I have a 20 node cluster running Gentoo (amd64 arch, custom kernel) with 100% nfs root nodes. For high availability at layer2, I am using the bonding driver. Each node has eth0, eth1. These merge to bond0 in active-backup mode. I can boot the systems fine with nfsroot, and if manually executing the following commands all goes well: vconfig add bond0 51 ifconfig bond0 x.x.x.x netmask y.y.y.y ping x.x.x.y (Where x.x.x.x is the IP address already assigned to eth0 by kernel-level autoconfiguration, over which the nfsroot is mounted on the port's native VLAN) This clears the eth0 config, puts up eth1, creates and configures bond0, and failover and everything then works fine between the two physical interfaces. Unfortunately, when I rewrite the above configuration in /etc/conf.d/net as follows: config_eth0="null" config_eth1="null" slaves_both0="eth0 eth1" config_bond0="dhcp" # DHCP on native VLAN should return same as kernel autoconfigured IP, already present on eth0, but this could be null or manual - it doesn't get that far. config_vlan51="x.x.x.x netmask y.y.y.y" I can boot normally with /etc/init.d/net.eth0 and net.eth1 in the default runlevel, but if I add net.bond0 the system crashes on boot right after displaying the 'Removing addresses...' status message found in _delete_addresses() in openrc's net/ifconfig.sh.Linux.in file, which is installed to /lib/rc/net/ifconfig.sh I suppose this is because in removing the address on eth0, openrc renders its own root nfs server unavailable. The manual sequence of commands does not have this problem. I cannot find a way or any documentation on a way to disable _delete_addresses() in openrc. Could you please either: A) tell me how to hack openrc to avoid this step on a specific interface B) add detection of nfsroot-critical interface configurations and avoid 'Removing addresses...' on these C) avoid calling 'Removing addresses...' code on bondX interfaces (the bonding driver seems to handle all this itself, anyway) D) add a feature that lets users remove this themselves on a per-interface basis Very urgent for me, $$$ of hardware sitting idle. Thanks!
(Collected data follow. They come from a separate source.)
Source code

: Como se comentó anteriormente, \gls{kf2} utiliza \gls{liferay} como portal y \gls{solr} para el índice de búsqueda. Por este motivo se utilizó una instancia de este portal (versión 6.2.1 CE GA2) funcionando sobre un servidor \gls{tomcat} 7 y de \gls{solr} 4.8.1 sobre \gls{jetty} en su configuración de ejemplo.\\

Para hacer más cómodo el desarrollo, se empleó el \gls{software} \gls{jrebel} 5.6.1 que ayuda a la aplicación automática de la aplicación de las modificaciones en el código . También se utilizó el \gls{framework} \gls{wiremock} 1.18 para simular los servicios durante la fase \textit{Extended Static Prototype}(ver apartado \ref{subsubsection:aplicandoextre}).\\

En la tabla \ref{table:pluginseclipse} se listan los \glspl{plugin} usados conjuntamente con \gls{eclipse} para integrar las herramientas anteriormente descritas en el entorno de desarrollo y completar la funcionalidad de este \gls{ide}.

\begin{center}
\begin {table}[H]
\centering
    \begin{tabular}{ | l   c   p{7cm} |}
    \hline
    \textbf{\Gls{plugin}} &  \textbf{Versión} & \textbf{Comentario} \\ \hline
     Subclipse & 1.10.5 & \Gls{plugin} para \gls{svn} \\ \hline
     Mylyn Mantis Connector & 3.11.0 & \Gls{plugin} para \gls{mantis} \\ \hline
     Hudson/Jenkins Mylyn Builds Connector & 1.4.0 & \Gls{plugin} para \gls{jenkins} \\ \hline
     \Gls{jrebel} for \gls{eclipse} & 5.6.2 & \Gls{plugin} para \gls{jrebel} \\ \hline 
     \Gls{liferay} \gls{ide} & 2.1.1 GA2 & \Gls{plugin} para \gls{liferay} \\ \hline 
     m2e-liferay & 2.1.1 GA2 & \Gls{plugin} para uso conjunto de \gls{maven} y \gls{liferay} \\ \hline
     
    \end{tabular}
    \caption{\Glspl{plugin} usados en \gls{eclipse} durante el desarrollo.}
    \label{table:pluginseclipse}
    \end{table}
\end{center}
Sorry, manual lines are: ifconfig bond x.x.x.x netmask y.y.y.y ifenslave bond0 eth0 ifenslave bon0 eth1 ping x.x.x.y
Created attachment 319672 [details] screenshot of fail this one run manually from prompt after booting (removed net.bond0 from default runlevel via chroot to filesystem on nfs boot server), but exactly the same behaviour as this is observed on boot if net.bond0 is in the default runlevel.
Created attachment 319674 [details] screenshot of fail at boot time
# cat /diskless/core-setup/fs/etc/conf.d/net #------- raw physical port config --- config_eth0="null" config_eth1="null" #------- bond0 bonded interface ----- # enslave which? slaves_bond0="eth0 eth1" # ip config config_bond0="dhcp" #------- vlans on bond0 ------------- # bond0 vlans # - specify vlan ids vlans_bond0="51 52" # - specify naming convention ('bond0.51'...) vconfig_bond0="set_name_type DEV_PLUS_VID_NO_PAD" # vlan #51 config # - set_flag 1 = tcpdump and similar show no vlan headers vconfig_vlan51="set_flag 1" # - ip config config_vlan51="10.0.51.101 netmask 255.255.255.0"
OK, so I tried to move forward alone. First I attempted an upgrade to openrc-0.10.5 - no difference in behaviour. Then with hyper-advanced greppology I located an explicit call to _delete_addresses in bonding.sh with an apparently spurious comment and removed it... # Must force the slaves to a particular state before adding them for IFACE in ${slaves}; do _delete_addresses _down done ) Unfortunately, later in the process there were issues as well. Specifically, the immediately subsequent part where slaves are added to the interface, either by sysfs (openrc's preference) or by ifenslave. My working command line process was: ifconfig bond0 x.x.x.x netmask y.y.y.y ifenslave bond0 eth0 ifenslave bond0 eth1 The command line process preconfigures the bond0 interface to the same IP address as the primary slave interface (eth0). I guess this happens while it is down, before putting it up, and before enslaving the existing interface. This apparently means that the route could switch over without affecting nfsroot. I replaced the call to '_up' in bonding.sh with: 'ifconfig bond0 <eth0-ip> netmask <eth0-netmask> up' Then I noticed that while forcing the bonding.sh code to use ifenslave, I could have 'dhcp' in the /etc/conf.d/net for bond0 and boot worked fine, whereas if I let it use sysfs, boot would fail. Setting config_bond0 to null resolved this. In short, I got it working for me, but your code is broken for bonding driver + nfsroot users at present and should be resolved.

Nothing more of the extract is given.